The Correct Caching Strategy: Shared Secret Caching

ML-KEM is a key encapsulation mechanism. The ciphertext is the transport. The shared secret is the result. Once decapsulation is complete, the ciphertext has served its purpose. There is no reason to cache it. The application never needs the ciphertext again -- it needs the shared secret to derive session keys.

The cache key should be derived from the session identifier, not from the ciphertext itself. In TLS 1.3, the session ticket is the natural cache key. The cached value is the 32-byte shared secret (or, more precisely, the resumption master secret derived from the shared secret and the handshake transcript). The computation fingerprint binds the cached value to the specific key exchange computation that produced it.

use cachee::{CacheeEngine, ComputationFingerprint, CacheContract};

// Define the key exchange caching contract
let contract = CacheContract::new("ml-kem-768-decaps")
    .freshness_ms(86_400_000)  // 24 hours (TLS session ticket lifetime)
    .strict_mode(true)          // never serve stale session keys
    .attestation_required(true);

// After successful ML-KEM-768 decapsulation
let shared_secret: [u8; 32] = ml_kem_768_decaps(&secret_key, &ciphertext);

// Fingerprint: bind the shared secret to the session and key exchange
let fingerprint = ComputationFingerprint::new()
    .input(&session_ticket_id)    // unique session identifier
    .input(&client_hello_random)  // 32 bytes
    .input(&server_hello_random)  // 32 bytes
    .computation("ml-kem-768-decaps")
    .version("fips-203-final")
    .hardware_class("graviton4")
    .finalize();  // SHA3-256 -> 32 bytes

// Cache the 32-byte shared secret
engine.put(&fingerprint, &shared_secret, &contract);

// Later, on session resumption:
match engine.get(&fingerprint) {
    Some(cached_secret) => {
        // Cache hit: 31ns lookup, zero network, zero decapsulation
        // Saved: ~50us of ML-KEM-768 decapsulation
        // Saved: 1,088 bytes of ciphertext transfer
        derive_session_keys(&cached_secret)
    }
    None => {
        // Cache miss: full handshake required
        perform_full_handshake()
    }
}

The pattern is straightforward.
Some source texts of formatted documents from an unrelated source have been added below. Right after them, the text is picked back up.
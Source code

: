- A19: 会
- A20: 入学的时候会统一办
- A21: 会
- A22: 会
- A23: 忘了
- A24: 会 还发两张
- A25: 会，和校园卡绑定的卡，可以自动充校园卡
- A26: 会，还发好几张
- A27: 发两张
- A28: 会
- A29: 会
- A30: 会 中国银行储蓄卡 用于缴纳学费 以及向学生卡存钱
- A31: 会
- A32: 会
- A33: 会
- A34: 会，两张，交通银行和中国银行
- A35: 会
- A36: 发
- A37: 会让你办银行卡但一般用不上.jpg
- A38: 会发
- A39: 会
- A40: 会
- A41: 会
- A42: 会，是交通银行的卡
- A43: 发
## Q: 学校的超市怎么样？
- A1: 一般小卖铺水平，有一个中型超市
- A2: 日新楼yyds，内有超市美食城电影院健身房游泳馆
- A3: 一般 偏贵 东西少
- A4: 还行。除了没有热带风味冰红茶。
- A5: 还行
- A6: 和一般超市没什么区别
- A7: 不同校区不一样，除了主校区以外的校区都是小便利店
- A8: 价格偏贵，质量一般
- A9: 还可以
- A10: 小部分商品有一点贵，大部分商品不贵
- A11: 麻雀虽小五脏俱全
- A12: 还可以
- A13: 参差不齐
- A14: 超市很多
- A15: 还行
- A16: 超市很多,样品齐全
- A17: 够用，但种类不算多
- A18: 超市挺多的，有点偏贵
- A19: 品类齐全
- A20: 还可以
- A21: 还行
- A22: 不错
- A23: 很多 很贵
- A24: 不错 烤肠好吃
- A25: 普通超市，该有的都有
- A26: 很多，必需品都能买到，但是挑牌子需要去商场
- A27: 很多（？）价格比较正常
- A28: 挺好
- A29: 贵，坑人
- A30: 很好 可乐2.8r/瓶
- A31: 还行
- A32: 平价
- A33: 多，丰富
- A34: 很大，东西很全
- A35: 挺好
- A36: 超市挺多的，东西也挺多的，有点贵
After the initial ML-KEM key exchange succeeds, cache the 32-byte shared secret keyed by the session identifier. On session resumption, look up the shared secret by session identifier. If the cache returns a hit, derive session keys from the cached secret and skip the entire ML-KEM key exchange. If the cache returns a miss, perform a full handshake. The savings per cache hit: 50 microseconds of decapsulation computation and 1,088 bytes of ciphertext transfer.

Security Model for Shared Secret Caching

Caching shared secrets is a security-sensitive operation. The shared secret is the root of all session key material. If it is compromised, every message in the session can be decrypted. The caching strategy must address several security requirements.

Cache entry confidentiality. The cached shared secret must not be readable by unauthorized parties. In Redis, any authenticated client can read any key. If a service that handles user profiles shares a Redis instance with the TLS termination service, a compromised profile service can read cached shared secrets and decrypt TLS sessions. Cachee's Owner/Regulator/Auditor key hierarchy prevents this: only the TLS termination service's Owner key can read the cached shared secret. Regulator and Auditor keys can verify that the cache entry exists and is properly attested without reading the secret itself.

Cache entry integrity. If an attacker modifies a cached shared secret, they can perform a key substitution attack. The TLS termination service would derive session keys from the attacker's chosen secret, allowing the attacker to decrypt and modify all subsequent traffic. Cachee's triple PQ signatures on every cache entry prevent modification: any change to the cached value invalidates the signatures, causing the cache entry to be rejected on read and triggering a full handshake instead.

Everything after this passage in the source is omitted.